*What you will do*: Copy each line of the listing that includes "their".

*Listed records*:
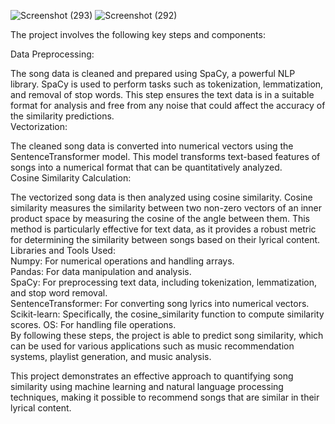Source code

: ![Screenshot (293)](https://github.com/youssef665/AI-ML-projects/assets/110295462/6ec23b61-8491-4c78-b308-68b7e6344cd4)
![Screenshot (292)](https://github.com/youssef665/AI-ML-projects/assets/110295462/32392859-8510-4d91-b0f7-0c5100e5d184)


The project involves the following key steps and components:

Data Preprocessing:<br>

The song data is cleaned and prepared using SpaCy, a powerful NLP library. SpaCy is used to perform tasks such as tokenization, lemmatization, and removal of stop words. This step ensures the text data is in a suitable format for analysis and free from any noise that could affect the accuracy of the similarity predictions.<br>
Vectorization:<br>

The cleaned song data is converted into numerical vectors using the SentenceTransformer model. This model transforms text-based features of songs into a numerical format that can be quantitatively analyzed.<br>
Cosine Similarity Calculation:<br>

The vectorized song data is then analyzed using cosine similarity. Cosine similarity measures the similarity between two non-zero vectors of an inner product space by measuring the cosine of the angle between them. This method is particularly effective for text data, as it provides a robust metric for determining the similarity between songs based on their lyrical content.<br>
Libraries and Tools Used:<br>
Numpy: For numerical operations and handling arrays.<br>
Pandas: For data manipulation and analysis.<br>
SpaCy: For preprocessing text data, including tokenization, lemmatization, and stop word removal.<br>
SentenceTransformer: For converting song lyrics into numerical vectors.<br>
Scikit-learn: Specifically, the cosine_similarity function to compute similarity scores.
OS: For handling file operations.<br>
By following these steps, the project is able to predict song similarity, which can be used for various applications such as music recommendation systems, playlist generation, and music analysis.<br>

This project demonstrates an effective approach to quantifying song similarity using machine learning and natural language processing techniques, making it possible to recommend songs that are similar in their lyrical content.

*Reply to the exercise*:
The vectorized song data is then analyzed using cosine similarity. Cosine similarity measures the similarity between two non-zero vectors of an inner product space by measuring the cosine of the angle between them. This method is particularly effective for text data, as it provides a robust metric for determining the similarity between songs based on their lyrical content.<br>
This project demonstrates an effective approach to quantifying song similarity using machine learning and natural language processing techniques, making it possible to recommend songs that are similar in their lyrical content.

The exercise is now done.